Department of Emergency Medicine, Hennepin County Medical Center, Minneapolis, MN.
Division of Pulmonary/Critical Care, Department of Medicine, Hennepin County Medical Center, Minneapolis, MN.
Acad Emerg Med. 2019 Sep;26(9):1014-1021. doi: 10.1111/acem.13723. Epub 2019 Mar 19.
The optimal order of drug administration (sedative first vs. neuromuscular blocking agent first) in rapid sequence intubation (RSI) is debated.
We sought to determine if RSI drug order was associated with the time elapsed from administration of the first RSI drug to the end of a successful first intubation attempt.
We conducted a planned secondary analysis of a randomized trial of adult ED patients undergoing emergency orotracheal intubation that demonstrated higher first-attempt success with bougie use compared to a tracheal tube + stylet. Drug choice, dose, and the order of sedative and neuromuscular blocking agent were not stipulated. We analyzed trial patients who received both a sedative and a neuromuscular blocking agent within 30 seconds of each other who were intubated successfully on the first attempt. The primary outcome was the time elapsed from complete administration of the first RSI drug to the end of the first intubation attempt, a surrogate outcome for apnea time. We performed a multivariable analysis using a mixed-effects generalized linear model.
Of 757 original trial patients, 562 patients (74%) met criteria for analysis; 153 received the sedative agent first, and 409 received the neuromuscular blocking agent first. Administration of the neuromuscular blocking agent before the sedative agent was associated with a reduction in time from RSI administration to the end of intubation attempt of 6 seconds (95% confidence interval = 0 to 11 sec).
Administration of either the neuromuscular blocking or the sedative agent first are both acceptable. Administering the neuromuscular blocking agent first may result in modestly faster time to intubation. For now, it is reasonable for physicians to continue performing RSI in the way they are most comfortable with. If future research determines that the order of medication administration is not associated with awareness of neuromuscular blockade, administration of the neuromuscular blocking agent first may be a logical default administration method to attempt to minimize apnea time during intubation.
在快速序贯插管(RSI)中,药物给药的最佳顺序(镇静剂先给还是神经肌肉阻滞剂先给)存在争议。
我们旨在确定 RSI 药物顺序是否与从给予第一剂 RSI 药物到首次插管成功结束之间的时间有关。

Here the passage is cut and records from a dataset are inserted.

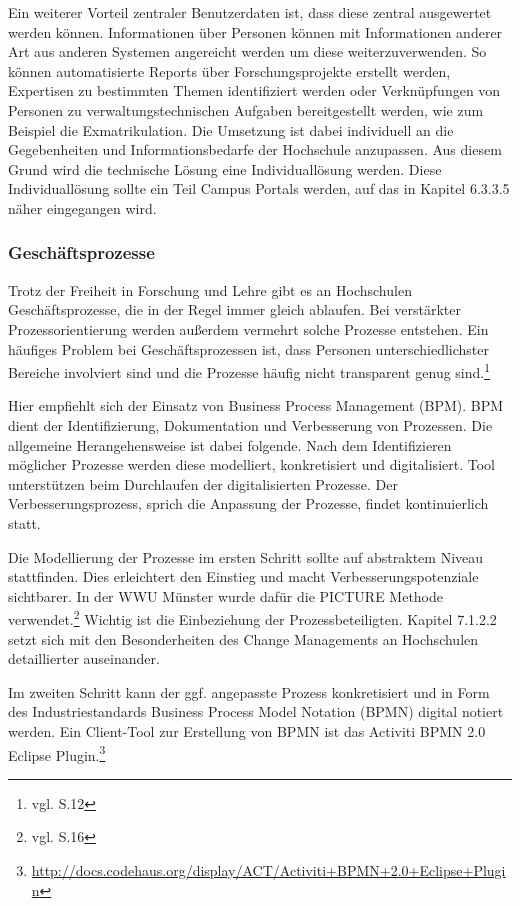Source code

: Ein weiterer Vorteil zentraler Benutzerdaten ist, dass diese zentral ausgewertet werden können. Informationen über Personen können mit Informationen anderer Art aus anderen Systemen angereicht werden um diese weiterzuverwenden. So können automatisierte Reports über Forschungsprojekte erstellt werden, Expertisen zu bestimmten Themen identifiziert werden oder Verknüpfungen von Personen zu verwaltungstechnischen Aufgaben bereitgestellt werden, wie zum Beispiel die Exmatrikulation. Die Umsetzung ist dabei individuell an die Gegebenheiten und Informationsbedarfe der Hochschule anzupassen. Aus diesem Grund wird die technische Lösung eine Individuallösung werden. Diese Individuallösung sollte ein Teil Campus Portals werden, auf das in Kapitel 6.3.3.5 näher eingegangen wird. 

\subsubsection{Geschäftsprozesse}
Trotz der Freiheit in Forschung und Lehre gibt es an Hochschulen Geschäftsprozesse, die in der Regel immer gleich ablaufen. Bei verstärkter Prozessorientierung werden außerdem vermehrt solche Prozesse entstehen. Ein häufiges Problem bei Geschäftsprozessen ist, dass Personen unterschiedlichster Bereiche involviert sind und die Prozesse häufig nicht transparent genug sind.\footnote{vgl. \cite{becker_prozesse_2010} S.12}

Hier empfiehlt sich der Einsatz von Business Process Management (BPM). BPM dient der Identifizierung, Dokumentation und Verbesserung von Prozessen. Die allgemeine Herangehensweise ist dabei folgende. Nach dem Identifizieren möglicher Prozesse werden diese modelliert, konkretisiert und digitalisiert. Tool unterstützen beim Durchlaufen der digitalisierten Prozesse. Der Verbesserungsprozess, sprich die Anpassung der Prozesse, findet kontinuierlich statt.

Die Modellierung der Prozesse im ersten Schritt sollte auf abstraktem Niveau stattfinden. Dies erleichtert den Einstieg und macht Verbesserungspotenziale sichtbarer. In der WWU Münster wurde dafür die PICTURE Methode verwendet.\footnote{vgl. \cite{becker_prozesse_2010} S.16} Wichtig ist die Einbeziehung der Prozessbeteiligten. Kapitel 7.1.2.2 setzt sich mit den Besonderheiten des Change Managements an Hochschulen detaillierter auseinander.

Im zweiten Schritt kann der ggf. angepasste Prozess konkretisiert und in Form des Industriestandards Business Process Model Notation (BPMN) digital notiert werden. Ein Client-Tool zur Erstellung von BPMN ist das Activiti BPMN 2.0 Eclipse Plugin.\footnote{\url{http://docs.codehaus.org/display/ACT/Activiti+BPMN+2.0+Eclipse+Plugin}}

我们对一项接受紧急经口气管插管的成人 ED 患者的随机试验进行了计划的二次分析,该试验表明使用引导管与气管导管+管芯相比,首次尝试的成功率更高。未规定药物选择、剂量以及镇静剂和神经肌肉阻滞剂的给药顺序。我们分析了在彼此 30 秒内接受了镇静剂和神经肌肉阻滞剂且首次尝试插管成功的试验患者。主要结局是从第一剂 RSI 药物完全给予到首次插管尝试结束的时间,这是呼吸暂停时间的替代结局。我们使用混合效应广义线性模型进行了多变量分析。

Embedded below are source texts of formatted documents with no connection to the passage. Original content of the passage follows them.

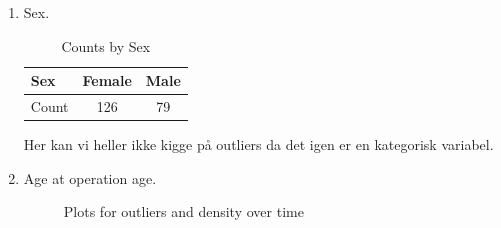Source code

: \begin{enumerate}
\item Sex.\\
\begin{table}[h!]
    \centering
    \begin{tabular}{|l|c|c|}
        \hline
        Sex & Female & Male \\
        \hline
        Count & 126 & 79 \\
        \hline
    \end{tabular}
    \caption{Counts by Sex}
    \label{tab:sex}
\end{table}
Her kan vi heller ikke kigge på outliers da det igen er en kategorisk variabel.
\newpage
\item Age at operation age.
\newline
\begin{figure}[h]
    \centering
 \hfill
  \hfill
  \caption{Plots for outliers and density over time}
\end{figure}


\end{enumerate}
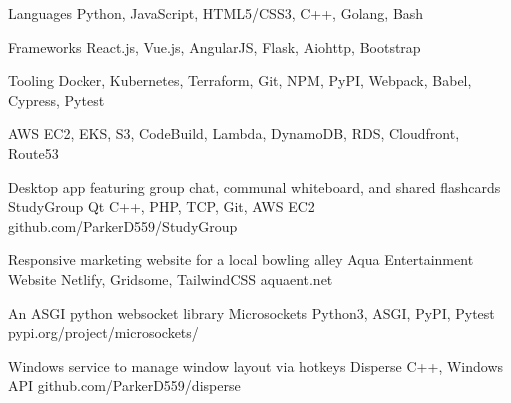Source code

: \documentclass[]{awesome-cv}
\begin{document}
\vspace{-2mm}
\begin{cvskills}
	\cvskill
	{Languages}
	{Python, JavaScript, HTML5/CSS3, C++, Golang, Bash}

	\cvskill
	{Frameworks}
	{React.js, Vue.js, AngularJS, Flask, Aiohttp, Bootstrap}

	\cvskill
	{Tooling}
	{Docker, Kubernetes, Terraform, Git, NPM, PyPI, Webpack, Babel, Cypress, Pytest}

	\cvskill
	{AWS}
	{EC2, EKS, S3, CodeBuild, Lambda, DynamoDB, RDS, Cloudfront, Route53}
\end{cvskills}

\begin{cventries}
	\cventry
	{Desktop app featuring group chat, communal whiteboard, and shared flashcards}
	{StudyGroup}
	{Qt C++, PHP, TCP, Git, AWS EC2}
	{github.com/ParkerD559/StudyGroup}
	{}
	
	\vspace{-5mm}
	\cventry
	{Responsive marketing website for a local bowling alley}
	{Aqua Entertainment Website}
	{Netlify, Gridsome, TailwindCSS}
	{aquaent.net}
	{}
	
	\vspace{-5mm}
	\cventry
	{An ASGI python websocket library}
	{Microsockets}
	{Python3, ASGI, PyPI, Pytest}
	{pypi.org/project/microsockets/}
	{}
	
	\vspace{-5mm}
	\cventry
	{Windows service to manage window layout via hotkeys}
	{Disperse}
	{C++, Windows API}
	{github.com/ParkerD559/disperse}
	{}
	
	\vspace{-5mm}
\end{cventries}

\ 
\end{document}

在最初的 757 例试验患者中,有 562 例(74%)符合分析标准;153 例患者先给予镇静剂,409 例患者先给予神经肌肉阻滞剂。与先给予镇静剂相比,先给予神经肌肉阻滞剂与从 RSI 给药到插管尝试结束的时间减少 6 秒(95%置信区间= 0 至 11 秒)相关。
先给予神经肌肉阻滞剂或镇静剂均可接受。先给予神经肌肉阻滞剂可能会使插管时间略有加快。目前,医生继续以他们最舒适的方式进行 RSI 是合理的。如果未来的研究确定药物给药顺序与神经肌肉阻滞的意识无关,那么先给予神经肌肉阻滞剂可能是一种合理的默认给药方法,试图尽量减少插管期间的呼吸暂停时间。